See also Daigle v. Hall, 387 F.Supp. 652, 659 (D.Mass.1975). Defendants do not challenge the accuracy of this finding, nor could they easily do so in light of the facts to which they had stipulated, though they do argue that the hardships incurred through transfer do not assume constitutional proportions.

It should not escape notice that, aside from the distinctions discussed above, the consequences of intrastate and interstate transfers are for the most part indistinguishable. In either case "disadvantages stem from the breaking off of established programs, both educational and rehabilitative, and orientation to a new setting, programs, rules and companions." Gomes I, 490 F.2d at 1213. What was viewed in Gomes as a possibility that a transferee may be considered an identified troublemaker and treated unfavorably as a result has been stipulated to in this case. The parties agreed that the "determination to transfer Plaintiffs, and the basis therefore, will be noted on their institutional record and will be considered by the Parole Board, the Furlough Board and other administrative agencies of the Department of Correction. This may affect Plaintiffs' attempts to gain parole, furlough, work release, and other privileges." See generally Catalano v. United States, 383 F.Supp. 346 (D.Conn.1974).

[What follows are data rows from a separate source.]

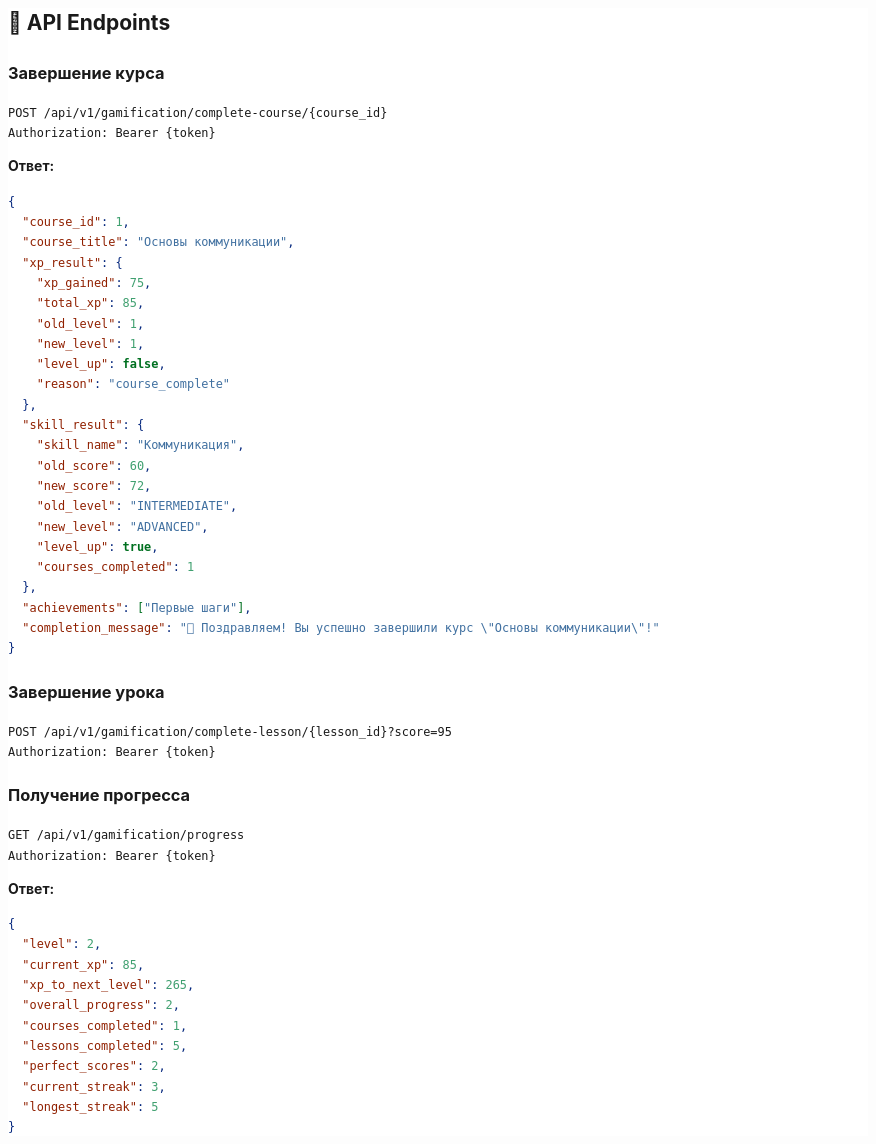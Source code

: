 ## 🔧 API Endpoints

### Завершение курса
```http
POST /api/v1/gamification/complete-course/{course_id}
Authorization: Bearer {token}
```

**Ответ:**
```json
{
  "course_id": 1,
  "course_title": "Основы коммуникации",
  "xp_result": {
    "xp_gained": 75,
    "total_xp": 85,
    "old_level": 1,
    "new_level": 1,
    "level_up": false,
    "reason": "course_complete"
  },
  "skill_result": {
    "skill_name": "Коммуникация",
    "old_score": 60,
    "new_score": 72,
    "old_level": "INTERMEDIATE",
    "new_level": "ADVANCED",
    "level_up": true,
    "courses_completed": 1
  },
  "achievements": ["Первые шаги"],
  "completion_message": "🎉 Поздравляем! Вы успешно завершили курс \"Основы коммуникации\"!"
}
```

### Завершение урока
```http
POST /api/v1/gamification/complete-lesson/{lesson_id}?score=95
Authorization: Bearer {token}
```

### Получение прогресса
```http
GET /api/v1/gamification/progress
Authorization: Bearer {token}
```

**Ответ:**
```json
{
  "level": 2,
  "current_xp": 85,
  "xp_to_next_level": 265,
  "overall_progress": 2,
  "courses_completed": 1,
  "lessons_completed": 5,
  "perfect_scores": 2,
  "current_streak": 3,
  "longest_streak": 5
}
```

In light of the disadvantages accompanying the transfers here at issue, the legal principles articulated in Wolff, Gomes and the transfer cases decided by other lower federal courts compel the conclusion that the due process clause is applicable. At issue is not a simple loss of privileges, for which a hearing may not be required, Wolff, 418 U.S. at 571-72 n. 19, 94 S.Ct. 2963, but a significant modification of the overall conditions of confinement. We hold that the inmate interests affected fall within the " liberty" protected by the Fourteenth Amendment.

Page 379

6 Wolff, 418 U.S. at 557, 94 S.Ct. 2963; Newkirk v. Butler, ...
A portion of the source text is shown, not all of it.